TASK PROMPT
Scan the material below for the string "cache", and copy every line where it shows up.

☆ ☆ ☆ ☆ ☆ ☆ ☆

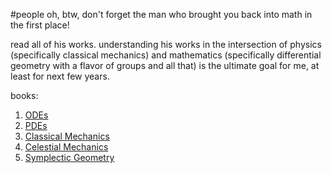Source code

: #people 
oh, btw, don't forget the man who brought you back into math in the first place! 

read all of his works. understanding his works in the intersection of physics (specifically classical mechanics) and mathematics (specifically differential geometry with a flavor of groups and all that) is the ultimate goal for me, at least for next few years.

books:
1. [ODEs](file:///media/xinyaanzyoy/xyz/XinYaanZyoy/port_1969/lib/STEM/math/theory/calculus/ODEs/Ordinary%20Differential%20Equations%20by%20Vladimir%20I.%20Arnold,%20R.%20Cooke%20(z-lib.org).djvu)
2. [PDEs](file:///media/xinyaanzyoy/xyz/XinYaanZyoy/port_1969/lib/STEM/math/theory/calculus/PDEs/Lectures%20on%20Partial%20Differential%20Equations%20by%20Vladimir%20I.%20Arnold,%20Boris%20A.%20Khesin%20(z-lib.org).pdf)
3. [Classical Mechanics](file:///media/xinyaanzyoy/xyz/XinYaanZyoy/port_1969/lib/STEM/sci/phy/theory/math/cm/Mathematical%20Methods%20of%20Classical%20Mechanics%20by%20V.%20I.%20Arnold%20(auth.)%20(z-lib.org)%202e.pdf)
4. [Celestial Mechanics](file:///media/xinyaanzyoy/xyz/XinYaanZyoy/port_1969/lib/STEM/math/other/encyclopedias/EMS/Mathematical%20Aspects%20of%20Classical%20and%20Celestial%20Mechanics,%20Third%20edition%20(Encyclopaedia%20of%20Mathematical%20Sciences)%20(Vladimir%20I.%20Arnold,%20Valery%20V.%20Kozlov%20etc.)%20(z-lib.org).pdf)
5. [Symplectic Geometry](file:///media/xinyaanzyoy/xyz/XinYaanZyoy/port_1969/lib/STEM/math/other/encyclopedias/EMS/4_Dynamical%20systems%2004%20Symplectic%20geometry%20(V.%20I.%20Arnold,%20S.%20P.%20Novikov)%20(z-lib.org).djvu)
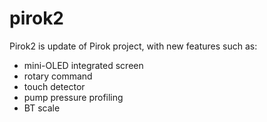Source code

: # pirok2
Pirok2 is update of Pirok project, with new features such as:
- mini-OLED integrated screen
- rotary command
- touch detector 
- pump pressure profiling
- BT scale


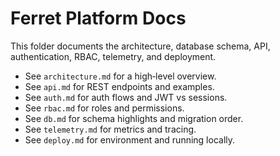 # Ferret Platform Docs

This folder documents the architecture, database schema, API, authentication, RBAC, telemetry, and deployment.

- See `architecture.md` for a high‑level overview.
- See `api.md` for REST endpoints and examples.
- See `auth.md` for auth flows and JWT vs sessions.
- See `rbac.md` for roles and permissions.
- See `db.md` for schema highlights and migration order.
- See `telemetry.md` for metrics and tracing.
- See `deploy.md` for environment and running locally.

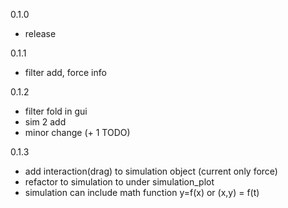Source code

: 0.1.0 
- release

0.1.1
- filter add, force info

0.1.2
- filter fold in gui
- sim 2 add
- minor change (+ 1 TODO)

0.1.3
- add interaction(drag) to simulation object (current only force)
- refactor to simulation to under simulation_plot
- simulation can include math function y=f(x) or (x,y) = f(t)
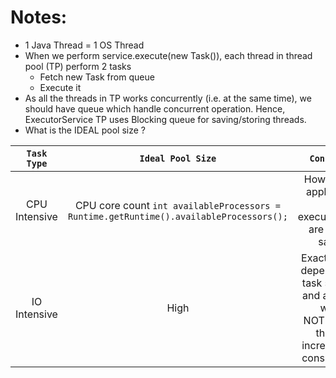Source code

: # Notes:

- 1 Java Thread = 1 OS Thread
- When we perform service.execute(new Task()), each thread in thread pool (TP) perform 2 tasks
    - Fetch new Task from queue
    - Execute it
- As all the threads in TP works concurrently (i.e. at the same time), we should have queue which handle concurrent
  operation. Hence, ExecutorService TP uses Blocking queue for saving/storing threads.
- What is the IDEAL pool size ?

|  `Task Type`  | `Ideal Pool Size` |                                                                  `Consideration`                                                                   |
|:-------------:|:-----------------:|:--------------------------------------------------------------------------------------------------------------------------------------------------:|
| CPU Intensive | CPU core count `int availableProcessors = Runtime.getRuntime().availableProcessors();` |                                  How many other applications (or other executors/threads) are running on same CPU                                  |
| IO Intensive  |       High        | Exact number will depend on rate of task submissions and average task wait time.<br/> NOTE: Too many threads will increase memory consumption too. |
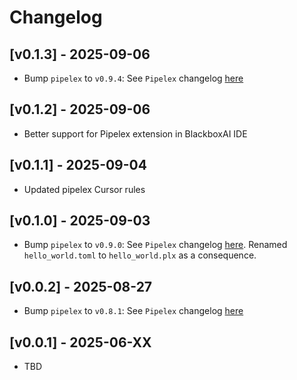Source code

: # Changelog

## [v0.1.3] - 2025-09-06

- Bump `pipelex` to `v0.9.4`: See `Pipelex` changelog [here](https://docs.pipelex.com/changelog/)

## [v0.1.2] - 2025-09-06

- Better support for Pipelex extension in BlackboxAI IDE

## [v0.1.1] - 2025-09-04

- Updated pipelex Cursor rules

## [v0.1.0] - 2025-09-03

- Bump `pipelex` to `v0.9.0`: See `Pipelex` changelog [here](https://docs.pipelex.com/changelog/). Renamed `hello_world.toml` to `hello_world.plx` as a consequence.

## [v0.0.2] - 2025-08-27

- Bump `pipelex` to `v0.8.1`: See `Pipelex` changelog [here](https://docs.pipelex.com/changelog/)

## [v0.0.1] - 2025-06-XX

- TBD
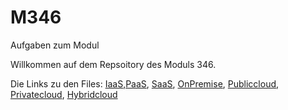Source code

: # M346
Aufgaben zum Modul

Willkommen auf dem Repsoitory des Moduls 346.

Die Links zu den Files:
[IaaS](https://github.com/Luckystrike612/M346/blob/b61f5d2c7d22917ab87ddf94b2a8df5c49f1101c/IaaS.md),[PaaS](https://github.com/Luckystrike612/M346/blob/b61f5d2c7d22917ab87ddf94b2a8df5c49f1101c/PaaS.md), [SaaS](https://github.com/Luckystrike612/M346/blob/b61f5d2c7d22917ab87ddf94b2a8df5c49f1101c/SaaS.md), [OnPremise](https://github.com/Luckystrike612/M346/blob/b61f5d2c7d22917ab87ddf94b2a8df5c49f1101c/OnPremise.md), [Publiccloud](https://github.com/Luckystrike612/M346/blob/b61f5d2c7d22917ab87ddf94b2a8df5c49f1101c/Publiccloud.md), [Privatecloud](https://github.com/Luckystrike612/M346/blob/b61f5d2c7d22917ab87ddf94b2a8df5c49f1101c/Privatecloud.md), [Hybridcloud](https://github.com/Luckystrike612/M346/blob/b61f5d2c7d22917ab87ddf94b2a8df5c49f1101c/Hybridcloud.md) 


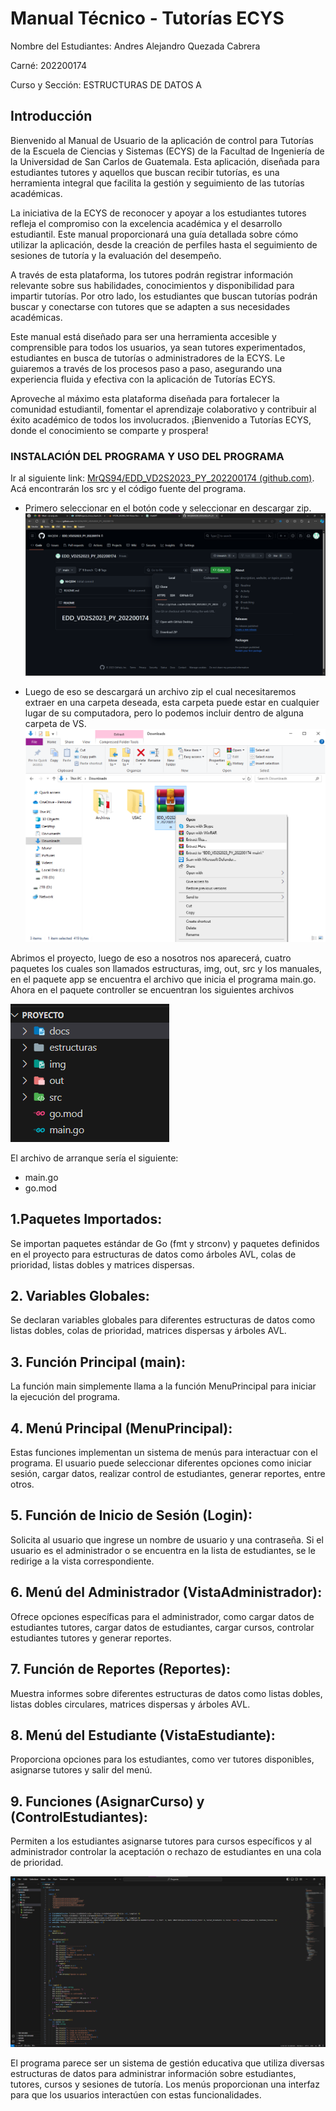 # Manual Técnico - Tutorías ECYS
Nombre del Estudiantes: Andres Alejandro Quezada Cabrera

Carné: 202200174

Curso y Sección: ESTRUCTURAS DE DATOS A

## Introducción

Bienvenido al Manual de Usuario de la aplicación de control para Tutorías de la Escuela de Ciencias y Sistemas (ECYS) de la Facultad de Ingeniería de la Universidad de San Carlos de Guatemala. Esta aplicación, diseñada para estudiantes tutores y aquellos que buscan recibir tutorías, es una herramienta integral que facilita la gestión y seguimiento de las tutorías académicas.

La iniciativa de la ECYS de reconocer y apoyar a los estudiantes tutores refleja el compromiso con la excelencia académica y el desarrollo estudiantil. Este manual proporcionará una guía detallada sobre cómo utilizar la aplicación, desde la creación de perfiles hasta el seguimiento de sesiones de tutoría y la evaluación del desempeño.

A través de esta plataforma, los tutores podrán registrar información relevante sobre sus habilidades, conocimientos y disponibilidad para impartir tutorías. Por otro lado, los estudiantes que buscan tutorías podrán buscar y conectarse con tutores que se adapten a sus necesidades académicas.

Este manual está diseñado para ser una herramienta accesible y comprensible para todos los usuarios, ya sean tutores experimentados, estudiantes en busca de tutorías o administradores de la ECYS. Le guiaremos a través de los procesos paso a paso, asegurando una experiencia fluida y efectiva con la aplicación de Tutorías ECYS.

Aproveche al máximo esta plataforma diseñada para fortalecer la comunidad estudiantil, fomentar el aprendizaje colaborativo y contribuir al éxito académico de todos los involucrados. ¡Bienvenido a Tutorías ECYS, donde el conocimiento se comparte y prospera!
### INSTALACIÓN DEL PROGRAMA Y USO DEL PROGRAMA
Ir al siguiente link: [MrQS94/EDD_VD2S2023_PY_202200174 (github.com)](https://github.com/MrQS94/EDD_VD2S2023_PY_202200174/). Acá encontrarán los src y el código fuente del programa.
 - Primero seleccionar en el botón code y seleccionar en descargar zip.
![Lenguajes_go](../img/github.png)

 - Luego de eso se descargará un archivo zip el cual necesitaremos extraer en una carpeta deseada, esta carpeta puede estar en cualquier lugar de su computadora, pero lo podemos incluir dentro de alguna carpeta de VS.
![Lenguajes_go](../img/archive.png)

Abrimos el proyecto, luego de eso a nosotros nos aparecerá, cuatro paquetes los cuales son llamados estructuras, img, out, src y los manuales, en el paquete app se encuentra el archivo que inicia el programa main.go.
Ahora en el paquete controller se encuentran los siguientes archivos

![Lenguajes_go](../img/controller.png)

El archivo de arranque sería el siguiente:
 - main.go
 - go.mod


## 1.Paquetes Importados:
Se importan paquetes estándar de Go (fmt y strconv) y paquetes definidos en el proyecto para estructuras de datos como árboles AVL, colas de prioridad, listas dobles y matrices dispersas.

## 2. Variables Globales:
Se declaran variables globales para diferentes estructuras de datos como listas dobles, colas de prioridad, matrices dispersas y árboles AVL.

## 3. Función Principal (main):
La función main simplemente llama a la función MenuPrincipal para iniciar la ejecución del programa.

## 4. Menú Principal (MenuPrincipal):
Estas funciones implementan un sistema de menús para interactuar con el programa. El usuario puede seleccionar diferentes opciones como iniciar sesión, cargar datos, realizar control de estudiantes, generar reportes, entre otros.

## 5. Función de Inicio de Sesión (Login):
Solicita al usuario que ingrese un nombre de usuario y una contraseña. Si el usuario es el administrador o se encuentra en la lista de estudiantes, se le redirige a la vista correspondiente.

## 6. Menú del Administrador (VistaAdministrador):
Ofrece opciones específicas para el administrador, como cargar datos de estudiantes tutores, cargar datos de estudiantes, cargar cursos, controlar estudiantes tutores y generar reportes.

## 7. Función de Reportes (Reportes):
Muestra informes sobre diferentes estructuras de datos como listas dobles, listas dobles circulares, matrices dispersas y árboles AVL.

## 8. Menú del Estudiante (VistaEstudiante):
Proporciona opciones para los estudiantes, como ver tutores disponibles, asignarse tutores y salir del menú.

## 9. Funciones (AsignarCurso) y (ControlEstudiantes):
Permiten a los estudiantes asignarse tutores para cursos específicos y al administrador controlar la aceptación o rechazo de estudiantes en una cola de prioridad.

![Lenguajes_go](../img/body.png)

El programa parece ser un sistema de gestión educativa que utiliza diversas estructuras de datos para administrar información sobre estudiantes, tutores, cursos y sesiones de tutoría. Los menús proporcionan una interfaz para que los usuarios interactúen con estas funcionalidades.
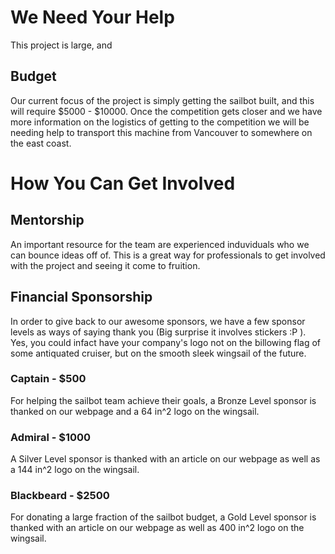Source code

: # We Need Your Help

This project is large, and 

## Budget

Our current focus of the project is simply getting the sailbot built, and this
will require $5000 - $10000. Once the competition gets closer and we have more
information on the logistics of getting to the competition we will be needing
help to transport this machine from Vancouver to somewhere on the east coast.

# How You Can Get Involved

## Mentorship

An important resource for the team are experienced induviduals who we can bounce
ideas off of. This is a great way for professionals to get involved with the
project and seeing it come to fruition.

## Financial Sponsorship

In order to give back to our awesome sponsors, we have a few sponsor levels as
ways of saying thank you (Big surprise it involves stickers :P ). Yes, you could
infact have your company's logo not on the billowing flag of some antiquated
cruiser, but on the smooth sleek wingsail of the future.

### Captain - $500

For helping the sailbot team achieve their goals, a Bronze Level sponsor is
thanked on our webpage and a 64 in^2 logo on the wingsail.

### Admiral - $1000

A Silver Level sponsor is thanked with an article on our webpage as well as
a 144 in^2 logo on the wingsail.

### Blackbeard - $2500

For donating a large fraction of the sailbot budget, a Gold Level sponsor is
thanked with an article on our webpage as well as 400 in^2 logo on the wingsail.
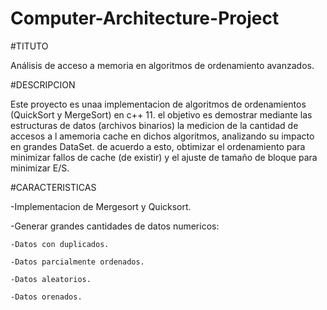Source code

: # Computer-Architecture-Project

#TITUTO

Análisis de acceso a memoria en algoritmos de ordenamiento avanzados.

#DESCRIPCION

Este proyecto es unaa implementacion de algoritmos de ordenamientos (QuickSort y MergeSort) en c++ 11.
el objetivo es demostrar mediante las estructuras de datos (archivos binarios) la medicion de la cantidad
de accesos a l amemoria cache en dichos algoritmos, analizando su impacto en grandes DataSet. de acuerdo 
a esto, obtimizar el ordenamiento para minimizar fallos de cache (de existir) y el ajuste de tamaño de bloque
para minimizar E/S.

#CARACTERISTICAS

-Implementacion de Mergesort y Quicksort.

-Generar grandes cantidades de datos numericos:

    -Datos con duplicados.

    -Datos parcialmente ordenados.

    -Datos aleatorios.
    
    -Datos orenados.

#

☆ ☆ ☆ ☆ ☆ ☆ ☆

WRITTEN REPLY
de accesos a l amemoria cache en dichos algoritmos, analizando su impacto en grandes DataSet. de acuerdo 
a esto, obtimizar el ordenamiento para minimizar fallos de cache (de existir) y el ajuste de tamaño de bloque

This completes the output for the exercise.